* **Task material**:

|---|

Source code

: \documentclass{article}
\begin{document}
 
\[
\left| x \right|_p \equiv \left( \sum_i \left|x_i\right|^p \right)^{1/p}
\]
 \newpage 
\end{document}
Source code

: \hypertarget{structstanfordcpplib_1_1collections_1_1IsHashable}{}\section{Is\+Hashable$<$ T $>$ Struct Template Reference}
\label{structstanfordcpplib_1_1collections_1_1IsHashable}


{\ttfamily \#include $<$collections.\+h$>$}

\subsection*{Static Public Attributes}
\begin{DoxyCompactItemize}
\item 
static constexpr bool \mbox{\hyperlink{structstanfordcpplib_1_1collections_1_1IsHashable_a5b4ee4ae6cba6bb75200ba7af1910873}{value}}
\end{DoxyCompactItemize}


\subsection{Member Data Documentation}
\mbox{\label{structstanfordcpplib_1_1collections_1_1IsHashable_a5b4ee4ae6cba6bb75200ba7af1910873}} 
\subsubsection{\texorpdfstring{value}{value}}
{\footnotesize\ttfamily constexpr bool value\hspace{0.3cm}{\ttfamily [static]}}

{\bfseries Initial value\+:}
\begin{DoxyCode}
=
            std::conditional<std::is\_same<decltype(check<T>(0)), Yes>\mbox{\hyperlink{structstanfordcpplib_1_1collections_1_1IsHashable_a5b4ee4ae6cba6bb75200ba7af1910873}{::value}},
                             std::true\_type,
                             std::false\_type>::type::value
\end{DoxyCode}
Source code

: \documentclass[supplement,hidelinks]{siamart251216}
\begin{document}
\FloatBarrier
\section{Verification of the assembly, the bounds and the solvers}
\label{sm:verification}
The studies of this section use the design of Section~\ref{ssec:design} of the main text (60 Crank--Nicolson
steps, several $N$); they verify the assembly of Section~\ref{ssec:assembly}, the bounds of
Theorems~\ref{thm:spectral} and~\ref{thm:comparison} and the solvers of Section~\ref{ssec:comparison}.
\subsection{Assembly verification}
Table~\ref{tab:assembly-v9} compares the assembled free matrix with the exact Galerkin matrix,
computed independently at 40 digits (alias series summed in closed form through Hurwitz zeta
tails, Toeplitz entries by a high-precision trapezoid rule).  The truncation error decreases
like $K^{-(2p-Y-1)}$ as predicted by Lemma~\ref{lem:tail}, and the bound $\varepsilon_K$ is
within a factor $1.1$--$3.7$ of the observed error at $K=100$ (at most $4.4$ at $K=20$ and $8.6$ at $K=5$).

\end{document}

|---|

* **How to complete this task**:
The full listing above should be transcribed exactly.

* **Expected answer**:
Source code

: \documentclass{article}
\begin{document}
 
\[
\left| x \right|_p \equiv \left( \sum_i \left|x_i\right|^p \right)^{1/p}
\]
 \newpage 
\end{document}
Source code

: \hypertarget{structstanfordcpplib_1_1collections_1_1IsHashable}{}\section{Is\+Hashable$<$ T $>$ Struct Template Reference}
\label{structstanfordcpplib_1_1collections_1_1IsHashable}


{\ttfamily \#include $<$collections.\+h$>$}

\subsection*{Static Public Attributes}
\begin{DoxyCompactItemize}
\item 
static constexpr bool \mbox{\hyperlink{structstanfordcpplib_1_1collections_1_1IsHashable_a5b4ee4ae6cba6bb75200ba7af1910873}{value}}
\end{DoxyCompactItemize}


\subsection{Member Data Documentation}
\mbox{\label{structstanfordcpplib_1_1collections_1_1IsHashable_a5b4ee4ae6cba6bb75200ba7af1910873}} 
\subsubsection{\texorpdfstring{value}{value}}
{\footnotesize\ttfamily constexpr bool value\hspace{0.3cm}{\ttfamily [static]}}

{\bfseries Initial value\+:}
\begin{DoxyCode}
=
            std::conditional<std::is\_same<decltype(check<T>(0)), Yes>\mbox{\hyperlink{structstanfordcpplib_1_1collections_1_1IsHashable_a5b4ee4ae6cba6bb75200ba7af1910873}{::value}},
                             std::true\_type,
                             std::false\_type>::type::value
\end{DoxyCode}
Source code

: \documentclass[supplement,hidelinks]{siamart251216}
\begin{document}
\FloatBarrier
\section{Verification of the assembly, the bounds and the solvers}
\label{sm:verification}
The studies of this section use the design of Section~\ref{ssec:design} of the main text (60 Crank--Nicolson
steps, several $N$); they verify the assembly of Section~\ref{ssec:assembly}, the bounds of
Theorems~\ref{thm:spectral} and~\ref{thm:comparison} and the solvers of Section~\ref{ssec:comparison}.
\subsection{Assembly verification}
Table~\ref{tab:assembly-v9} compares the assembled free matrix with the exact Galerkin matrix,
computed independently at 40 digits (alias series summed in closed form through Hurwitz zeta
tails, Toeplitz entries by a high-precision trapezoid rule).  The truncation error decreases
like $K^{-(2p-Y-1)}$ as predicted by Lemma~\ref{lem:tail}, and the bound $\varepsilon_K$ is
within a factor $1.1$--$3.7$ of the observed error at $K=100$ (at most $4.4$ at $K=20$ and $8.6$ at $K=5$).

\end{document}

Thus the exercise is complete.